The frame members may merely provide a means for attaching the
resilient portion to the posts, and may not be intended to add any
structural rigidity to the barrier. Of course the resilient portion
could be secured to the posts directly if desired.
[0010] In this way a composite structure is effectively formed
having a substantially rigid matrix with deformable portions
between the posts and cross braces.
[0011] In one embodiment the posts include channels to allow the
frame members to be located by sliding. Suitably the channels
extend vertically, and the frame members and are located by sliding
vertically downwards into locating channels of adjacent posts. In
certain arrangements nothing further is required to attach the
frame members to the posts. The posts need not be arranged in a
straight line, and can be offset so as effectively to provide a
curved barrier. The vertical sliding arrangement is advantageous in
this respect, since each frame member can be angled relative to the
next, without requiring any, or only very little modification to
post or frame member.
[0012] A rigid blade member can usefully be fitted to the base of
each frame member, adapted to be inserted into the ground In one
embodiment the blade is driven into the ground when the frame
member is slid into position, the weight of the frame providing a
driving force. The blade member suitably extend the length of the
frame, and when driven into the ground helps prevent water flowing
under the barrier and/or washing away the surface layer. An
alternative arrangement is to provide a deformable lip at the base
of each frame to engage the ground, most simply achieved by
extending the barrier portion below the edge of the frame.
[0013] While in the majority of embodiments each post must be
substantially parallel to the next, these features allow slight
variations in height between posts, the lip or blade arrangement
accommodating a slight slope.
[0014] The posts are advantageously removably deployable onto post
footings, to allow the barrier to be quickly and easily assembled,
and disassembled as and when required. In one embodiment the post
footings include a substantially flat plate adapted to be secured
to the ground by bolts or pins. The post footings may be embedded
or partially embedded in the ground, either permanently or
temporarily. Alternatively the footings may be secured to any
sufficiently rigid anchor surface (eg bolting to a concrete
surface). It may be advantageous for footings to be substantially
flush with the ground level so that they are unobtrusive when in
place. Different posts in the same barrier may use different types
of footings as desired.
[0015] In one embodiment the posts are further supported by stays
which extend from the posts to the ground, at an angel to the
posts.
[0016] In one embodiment the posts and frame portions are modular,
allowing substantially any number of barrier portions to be erected
on top of one another and side by side. Thus a simple kit of common
modular parts can be employed to erect a barrier of any width or
height within practical limits.
[0017] Different embodiments of the invention may employ a
resiliently deformable barrier portion having thicknesses specified
as follows:
[0018] Greater than 5 mm
[0019] Less than 50 mm
[0020] Between 10 and 20 mm
[0021] Although the thickness may vary these figures are intended
to refer to a representative measure of thickness such as average
thickness, or the thickness of a representative portion. Different
embodiments of the invention may employ a resiliently deformable
barrier portion having a mass per unit area specified as
follows:
[0022] Greater than 5 kg per square metre.
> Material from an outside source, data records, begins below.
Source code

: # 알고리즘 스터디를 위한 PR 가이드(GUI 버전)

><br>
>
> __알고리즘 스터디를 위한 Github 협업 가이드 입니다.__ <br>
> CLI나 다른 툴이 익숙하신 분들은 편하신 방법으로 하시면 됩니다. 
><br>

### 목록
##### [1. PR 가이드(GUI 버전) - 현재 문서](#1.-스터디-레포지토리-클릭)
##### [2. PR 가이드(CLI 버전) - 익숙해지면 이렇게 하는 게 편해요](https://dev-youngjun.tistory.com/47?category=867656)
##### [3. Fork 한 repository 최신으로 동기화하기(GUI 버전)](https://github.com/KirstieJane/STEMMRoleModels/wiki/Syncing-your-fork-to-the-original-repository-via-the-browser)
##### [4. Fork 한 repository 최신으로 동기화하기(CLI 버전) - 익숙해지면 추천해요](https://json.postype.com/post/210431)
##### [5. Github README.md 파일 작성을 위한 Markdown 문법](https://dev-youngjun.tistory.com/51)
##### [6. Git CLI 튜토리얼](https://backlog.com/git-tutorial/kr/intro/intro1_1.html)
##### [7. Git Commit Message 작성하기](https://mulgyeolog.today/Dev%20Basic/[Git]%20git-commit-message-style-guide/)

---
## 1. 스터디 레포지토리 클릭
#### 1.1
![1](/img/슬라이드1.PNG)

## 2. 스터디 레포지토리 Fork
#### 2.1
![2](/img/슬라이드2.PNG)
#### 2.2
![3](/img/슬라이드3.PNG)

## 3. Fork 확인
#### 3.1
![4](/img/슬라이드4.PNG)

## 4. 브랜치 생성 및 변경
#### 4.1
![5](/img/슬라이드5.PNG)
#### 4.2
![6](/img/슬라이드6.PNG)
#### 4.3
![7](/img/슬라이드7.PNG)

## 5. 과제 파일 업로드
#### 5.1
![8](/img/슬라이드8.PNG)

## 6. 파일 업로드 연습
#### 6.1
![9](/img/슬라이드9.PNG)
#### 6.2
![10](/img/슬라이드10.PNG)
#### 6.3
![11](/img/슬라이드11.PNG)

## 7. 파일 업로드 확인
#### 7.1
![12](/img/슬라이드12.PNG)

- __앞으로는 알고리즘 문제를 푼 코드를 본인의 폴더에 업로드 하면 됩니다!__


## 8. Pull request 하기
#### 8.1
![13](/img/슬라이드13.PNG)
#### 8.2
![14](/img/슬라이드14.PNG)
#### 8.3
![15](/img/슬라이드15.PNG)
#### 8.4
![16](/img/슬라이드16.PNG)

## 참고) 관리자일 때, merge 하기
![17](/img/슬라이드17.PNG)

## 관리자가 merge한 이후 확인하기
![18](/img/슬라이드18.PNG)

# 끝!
[0023] Between 5 and 20 kg per square metre
[0024] Approximately 10 kg per square metre
[0025] In a second embodiment, the barrier portion is adapted to be
fastened to a surface to be protected, secured by one or more
pinning members adapted to be driven into said surface. Such an
embodiment can usefully be employed as a defence against coastal
erosion. The barrier portion can be pinned directly to an area of
coast, such as a cliff face, to provide protection against wave
erosion.
[0026] The said barrier portion suitably comprises a number of
individual resilient elements. Different embodiments of the
invention have resilient elements specified as follows:
[0027] Area greater than 1 square metre
[0028] Area greater than 2 square metres
[0029] Area between 2 and 10 square metres
[0030] The individual elements can be secured abutting one another
or partially overlapping one another. It may be desirable for the
elements to interlock, for example by having complementary profiled
edges.
[0031] Pins or pinning members used may be simple nails or stakes,
but large bolts or specialist fastenings may be employed, depending
on the surface to be protected. Pinning members will suitably have
appropriately shaped heads to secure the elements in place. In one
embodiment the pinning members are adapted to be driven at least 20
cm into said surface to be protected.
[0032] In a particularly preferred embodiment, the barrier portion
is formed of an elastomeric material produced from recycled vehicle
tyres. This provides a low cost, environmentally friendly material
source.
[0033] In a second aspect of the invention, there is provided a
method of producing an environmental barrier including a
resiliently deformable sheet of elastomeric material, said method
comprising the steps of: [0034] breaking one or more vehicle tyres
into fragments; [0035] heating said tyre fragments; [0036] adding a
resin substance to said heated tyre fragment; [0037] forming said
mixture into substantially planar sheets
[0038] Any manner of vehicle tyres can be used, car and truck tyres
being most readily available. Breaking the tyres into fragments can
be performed using any suitable method such as cutting or grinding.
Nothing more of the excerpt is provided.